Study Suggests Puppies Love Baby Talk, Oh Yes They Do

Adult dogs don't appear as into it.
A new study suggests that puppies are more responsive to "baby talk" than neutral speech.
A new study suggests that puppies are more responsive to "baby talk" than neutral speech.
DavidMuscroft via Getty Images

If anyone has ever mocked you for speaking to puppies in the way people typically talk to human babies, tell them to shove it, because those puppies are loving it.

OK, loving it might be an overstatement, but a new study does suggest that puppies are more responsive to baby talk than to the kind of human speech you’d use with adult humans.

Research published Wednesday in the biology journal Proceedings of the Royal Society B contains some interesting findings about how people tend to talk to dogs, and how dogs of different age groups respond to different modes of human speech. Here’s what the scientists did.

First, they gave people photos of puppies, adult dogs, and visibly old dogs, and recorded them looking at each picture and reciting the words, “Hi! Hello cutie! Who’s a good boy? Come here! Good boy! Yes! Come here sweetie pie! What a good boy!” Researchers also had the test subjects recite the phrases while looking at photos of adult humans, as a control measure.

Not filling this article with photos of puppies would just be plain wrong.
Not filling this article with photos of puppies would just be plain wrong.
PhonlamaiPhoto via Getty Images

They found that when talking to dogs of any age, people used a higher tone of voice, and varied their pitch more than they did when addressing the photo of a human adult.

The humans used this mode of speech with images of dogs of all ages, though it was slightly more pronounced with puppies. The humans’ pitch went up by an average of 21 percent with puppies, 13 percent with old dogs, and 11 percent with adult dogs.

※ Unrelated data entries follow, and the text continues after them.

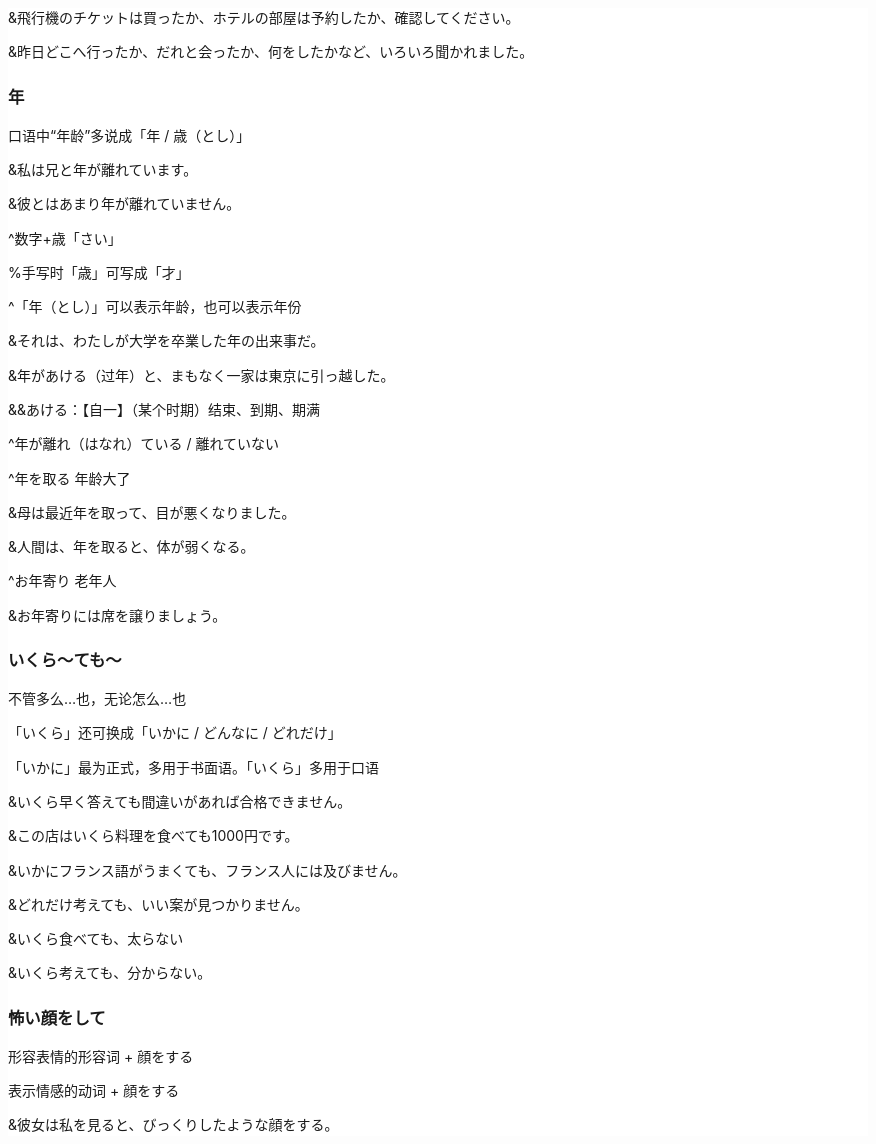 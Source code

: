 &飛行機のチケットは買ったか、ホテルの部屋は予約したか、確認してください。

&昨日どこへ行ったか、だれと会ったか、何をしたかなど、いろいろ聞かれました。

### 年
口语中“年龄”多说成「年 / 歳（とし）」

&私は兄と年が離れています。

&彼とはあまり年が離れていません。

^数字+歳「さい」

%手写时「歳」可写成「才」

^「年（とし）」可以表示年龄，也可以表示年份

&それは、わたしが大学を卒業した年の出来事だ。

&年があける（过年）と、まもなく一家は東京に引っ越した。

&&あける：【自一】（某个时期）结束、到期、期满

^年が離れ（はなれ）ている / 離れていない

^年を取る 年龄大了

&母は最近年を取って、目が悪くなりました。

&人間は、年を取ると、体が弱くなる。

^お年寄り 老年人

&お年寄りには席を譲りましょう。

### いくら～ても～
不管多么…也，无论怎么…也

「いくら」还可换成「いかに / どんなに / どれだけ」

「いかに」最为正式，多用于书面语。「いくら」多用于口语

&いくら早く答えても間違いがあれば合格できません。

&この店はいくら料理を食べても1000円です。

&いかにフランス語がうまくても、フランス人には及びません。

&どれだけ考えても、いい案が見つかりません。

&いくら食べても、太らない

&いくら考えても、分からない。

### 怖い顔をして

形容表情的形容词 + 顔をする

表示情感的动词 + 顔をする

&彼女は私を見ると、びっくりしたような顔をする。
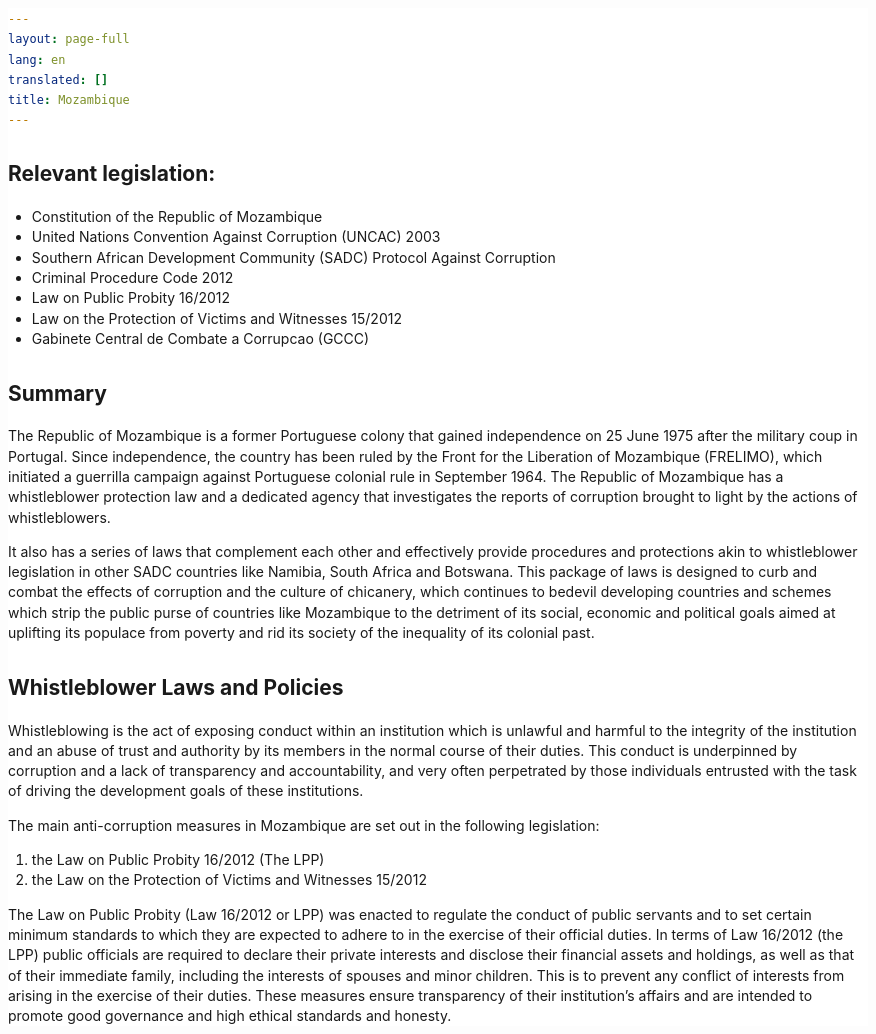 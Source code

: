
 ```yaml
---
layout: page-full
lang: en
translated: []
title: Mozambique
---
```

## Relevant legislation: 
- Constitution of the Republic of Mozambique 
- United Nations Convention Against Corruption (UNCAC) 2003
- Southern African Development Community (SADC) Protocol Against Corruption
- Criminal Procedure Code 2012
- Law on Public Probity 16/2012
- Law on the Protection of Victims and Witnesses 15/2012
- Gabinete Central de Combate a Corrupcao (GCCC)

## Summary
The Republic of Mozambique is a former Portuguese colony that gained independence on 25 June 1975 after the military coup in Portugal. Since independence, the country has been ruled by the Front for the Liberation of Mozambique (FRELIMO), which initiated a guerrilla campaign against Portuguese colonial rule in September 1964. The Republic of Mozambique has a whistleblower protection law and a dedicated agency that investigates the reports of corruption brought to light by the actions of whistleblowers. 

It also has a series of laws that complement each other and effectively provide procedures and protections akin to whistleblower legislation in other SADC countries like Namibia, South Africa and Botswana. This package of laws is designed to curb and combat the effects of corruption and the culture of chicanery, which continues to bedevil developing countries and schemes which strip the public purse of countries like Mozambique to the detriment of its social, economic and political goals aimed at uplifting its populace from poverty and rid its society of the inequality of its colonial past.

## Whistleblower Laws and Policies
Whistleblowing is the act of exposing conduct within an institution which is unlawful and harmful to the integrity of the institution and an abuse of trust and authority by its members in the normal course of their duties.   This conduct is underpinned by corruption and a lack of transparency and accountability, and very often perpetrated by those individuals entrusted with the task of driving the development goals of these institutions. 

The main anti-corruption measures in Mozambique are set out in the following legislation:
1. the Law on Public Probity 16/2012 (The LPP)
2. the Law on the Protection of Victims and Witnesses 15/2012 

The Law on Public Probity (Law 16/2012 or LPP) was enacted to regulate the conduct of public servants and to set certain minimum standards to which they are expected to adhere to in the exercise of their official duties. In terms of Law 16/2012 (the LPP) public officials are required to declare their private interests and disclose their financial assets and holdings, as well as that of their immediate family, including the interests of spouses and minor children. This is to prevent any conflict of interests from arising in the exercise of their duties. These measures ensure transparency of their institution’s affairs and are intended to promote good governance and high ethical standards and honesty.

Next, the researchers used a loudspeaker to play the different voice recordings for dogs at an animal shelter in New York City, as well as for dogs that live in France and Italy as family pets. (In those cases, they recorded the phrases in French and Italian.)

They found that puppies were more responsive — meaning they were “reacting more quickly, looking more often at the loudspeaker and approaching it closer and for longer periods” — when they heard people speaking in puppy-voices or adult-dog voices, as compared with the neutral adult human voice. The researchers noted that the puppies were not significantly more responsive to the puppy-voice than they were to the dog-voice.

Adult dogs, on the other hand, reacted pretty much the same way to voices meant for dogs and voices meant for humans. It’s unclear whether the researchers played the puppy-specific voices for the adult dogs.

Go ahead. Talk to this puppy.
Go ahead. Talk to this puppy.
Pascal-L-Marius via Getty Images

The researchers noted that their findings have interesting implications not just for puppies, but also regarding human speech.

“By showing that human speakers employ dog-directed speech to communicate with dogs of all ages, this study suggests that this particular register of speech is used to engage interaction with a non-speaking, rather than just a juvenile listener,” they wrote.

However, it seems a little dubious to suggest that humans would use baby talk to address all nonspeaking creatures, especially ones that are decidedly not cute. It’s difficult to imagine, for instance, people using a high-pitched cutesy voice to address, say, an anglerfish.

Regardless, we’ll be baby-talking to every puppy we see from now on.